***** RECORDS *****

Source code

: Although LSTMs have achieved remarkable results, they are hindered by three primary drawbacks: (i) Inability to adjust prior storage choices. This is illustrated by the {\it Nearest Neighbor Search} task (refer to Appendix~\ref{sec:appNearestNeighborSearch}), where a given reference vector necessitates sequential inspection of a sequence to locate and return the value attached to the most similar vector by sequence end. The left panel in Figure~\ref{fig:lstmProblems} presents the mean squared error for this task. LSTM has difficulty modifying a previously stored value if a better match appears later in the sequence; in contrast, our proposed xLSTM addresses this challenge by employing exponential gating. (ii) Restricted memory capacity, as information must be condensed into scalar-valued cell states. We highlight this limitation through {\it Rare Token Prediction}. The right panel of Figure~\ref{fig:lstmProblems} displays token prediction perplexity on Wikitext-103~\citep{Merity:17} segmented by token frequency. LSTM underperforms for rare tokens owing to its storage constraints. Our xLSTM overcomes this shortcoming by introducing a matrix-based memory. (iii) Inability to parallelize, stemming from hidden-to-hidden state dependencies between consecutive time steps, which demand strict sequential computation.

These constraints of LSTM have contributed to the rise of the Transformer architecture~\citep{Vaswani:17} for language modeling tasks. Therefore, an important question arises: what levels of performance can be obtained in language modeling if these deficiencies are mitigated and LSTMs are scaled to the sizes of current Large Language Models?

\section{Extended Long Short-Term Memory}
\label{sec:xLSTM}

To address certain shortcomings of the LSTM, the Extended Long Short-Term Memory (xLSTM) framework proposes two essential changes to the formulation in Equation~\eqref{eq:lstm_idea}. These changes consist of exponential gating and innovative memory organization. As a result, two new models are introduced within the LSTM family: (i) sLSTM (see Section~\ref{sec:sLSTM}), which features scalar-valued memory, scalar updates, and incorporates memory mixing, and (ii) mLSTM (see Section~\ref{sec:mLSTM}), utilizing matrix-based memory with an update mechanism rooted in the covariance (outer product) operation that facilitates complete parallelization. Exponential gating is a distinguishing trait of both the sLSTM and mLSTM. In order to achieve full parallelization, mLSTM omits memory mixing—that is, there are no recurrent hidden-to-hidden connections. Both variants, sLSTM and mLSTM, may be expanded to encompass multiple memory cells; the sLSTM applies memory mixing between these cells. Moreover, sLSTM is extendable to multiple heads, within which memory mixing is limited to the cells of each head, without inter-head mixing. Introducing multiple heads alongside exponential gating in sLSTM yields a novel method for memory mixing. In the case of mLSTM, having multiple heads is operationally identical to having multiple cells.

*****
***** RECORDS *****

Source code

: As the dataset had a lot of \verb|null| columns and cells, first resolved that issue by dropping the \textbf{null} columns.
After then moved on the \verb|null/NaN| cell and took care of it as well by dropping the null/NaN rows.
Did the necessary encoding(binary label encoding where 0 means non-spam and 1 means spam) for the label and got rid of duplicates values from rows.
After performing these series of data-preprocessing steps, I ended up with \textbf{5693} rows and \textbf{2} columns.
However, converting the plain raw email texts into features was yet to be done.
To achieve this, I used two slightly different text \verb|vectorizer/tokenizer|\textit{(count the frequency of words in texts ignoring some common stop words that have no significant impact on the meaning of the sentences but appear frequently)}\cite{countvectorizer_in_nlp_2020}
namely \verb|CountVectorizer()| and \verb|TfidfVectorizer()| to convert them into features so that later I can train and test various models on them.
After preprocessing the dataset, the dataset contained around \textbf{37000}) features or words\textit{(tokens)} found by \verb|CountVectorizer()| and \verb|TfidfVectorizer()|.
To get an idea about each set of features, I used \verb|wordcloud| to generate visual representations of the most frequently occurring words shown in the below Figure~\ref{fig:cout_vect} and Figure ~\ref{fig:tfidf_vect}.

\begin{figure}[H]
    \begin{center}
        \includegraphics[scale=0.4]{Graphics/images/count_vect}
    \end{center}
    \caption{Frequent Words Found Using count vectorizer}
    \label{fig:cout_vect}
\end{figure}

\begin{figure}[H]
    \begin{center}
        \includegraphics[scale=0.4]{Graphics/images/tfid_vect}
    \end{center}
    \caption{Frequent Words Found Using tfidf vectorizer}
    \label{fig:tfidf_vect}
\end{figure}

*****

▸ **TASK BRIEF**
Go to the line in the material above that contains "Did the necessary" and copy exactly from there through the line that contains "However, converting the", stopping after it.

▸ **OUTPUT BELOW**
Did the necessary encoding(binary label encoding where 0 means non-spam and 1 means spam) for the label and got rid of duplicates values from rows.
After performing these series of data-preprocessing steps, I ended up with \textbf{5693} rows and \textbf{2} columns.
However, converting the plain raw email texts into features was yet to be done.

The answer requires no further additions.